Godetevi questo Bond

In sala l'ultimo 007 con Mr Craig. E si discute già se il prossimo sarà un nero, una donna o un asiatico

Mariarosa Mancuso

Dopo 18 mesi di attesa, esce nelle sale l'ultimo capitolo della saga cinematografica con il personaggio ideato da Ian Fleming. Martini fuori scena, l'agente segreto lavora per la Cia (fine spoiler)

Quante cose si possono cambiare di James Bond, pur continuando a chiamarlo James Bond? E’ il dilemma ben illustrato dalle calze di lana che la servetta del filosofo rammenda – e rammenda, e rammenda – con il filo di seta. Finché sono più seta che lana: possiamo ancora chiamarle calze di lana? 


“No Time to Die” – 25esimo film della saga cinematografica con il personaggio di Ian Fleming – esce oggi nelle sale di quasi tutto il mondo. Dopo 18 mesi di attesa. Per pandemia, e perché i budget colossali – spesi in stuntman, macchine e moto da fracassare, laboratori supersegreti per fabbricare la definitiva arma virale che opera sul Dna (non ditelo a Freccero) – si recuperano soltanto con l’uscita al cinema.

“Mi chiamo Bond, James Bond” non ha finora svolto indisturbato il suo mestiere da agente segreto. Dai Martini “mescolati, non shakerati” al modo di trattare le belle donne in abito da sera, ogni dettaglio ha passato il suo brutto momento. Anche il fascino di Daniel Craig, considerato inadatto al ruolo che fu di Sean Connery. E pure lui, mica era pulito: per il regista Cary Fukunaga “sostanzialmente uno stupratore”. E va sempre peggio: i woke sono isterici, la maschilità è tossica, l’imperialismo non ne parliamo, basta con la carne rossa, lo smoking su misura è uno spreco. Per il Guardian, 007 fa da parafulmine nelle guerre culturali. Giunto a scadenza il contratto di Mr Craig – “non un giorno in più da Bond, fossi matto” – si discute se il prossimo agente segreto sarà un nero, una donna, un asiatico. I fedelissimi sceneggiatori Neal Purvis e Robert Wade hanno chiamato a bordo Phoebe Waller-Bridge di “Fleabag”. Non ha fatto granché, ma è stato un gran richiamo pubblicitario. 

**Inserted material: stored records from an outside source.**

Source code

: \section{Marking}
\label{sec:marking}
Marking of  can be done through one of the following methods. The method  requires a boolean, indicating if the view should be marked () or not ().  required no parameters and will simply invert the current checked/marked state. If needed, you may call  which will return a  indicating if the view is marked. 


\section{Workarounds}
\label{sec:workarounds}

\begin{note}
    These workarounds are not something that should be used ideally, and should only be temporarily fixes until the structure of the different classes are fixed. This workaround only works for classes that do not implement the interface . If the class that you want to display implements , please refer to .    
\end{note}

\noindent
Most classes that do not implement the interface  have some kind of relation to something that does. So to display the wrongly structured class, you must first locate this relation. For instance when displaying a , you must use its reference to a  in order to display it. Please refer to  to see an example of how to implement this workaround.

Sempre sotto tiro – anche di un fan club che comunque dice “era meglio prima” – Bond ha fatto quello che chiunque farebbe, nel suo smoking. Ha mollato i servizi segreti di Sua Maestà per andarsene in Giamaica, in barca a pescar pesci (omaggio a Fleming, che in Giamaica trascorreva due mesi l’anno). “No Time to Die” comincia con un prologo numero 1 – Léa Seydoux bambina inseguita da un tipaccio in maschera, su un lago gelato. Seguìto dal prologo numero 2. Sempre Léa Seydoux, adulta e strizzacervelli: messo da parte il taccuino, amoreggia in una perfetta fuga romantica con James Bond, sembra dalle parti di Matera. Sembra. Tale è lo choc provocato dall’agente segreto che fa “picci picci, dimmi i tuoi segreti e io ti dirò i miei” che la geografia uno se la dimentica.


I sempre magnifici titoli di testa arrivano assieme al primo sbadiglietto. Del resto il film non fa sconti, dura quasi tre ore. A richiamare James Bond in servizio è la Cia, non l’MI6 (un Ralph Fiennes privo di fascino, nel ruolo di M: rivogliamo Judi Dench). I Martini erano già usciti di scena, alla domanda “mescolato o shakerato” il nostro aveva già risposto “chi se ne frega”. I servizi segreti britannici hanno già dato dato via la licenza con il numero 007. L’attore e la produzione raccomandano di non fare spoiler, e noi non ne faremo. Servirebbero, per dirimere la questione delle calze di lana rammendate con il filo di seta. E’ ancora James Bond uno che fa il sentimentale e finalmente esce a cena con Miss Moneypenny?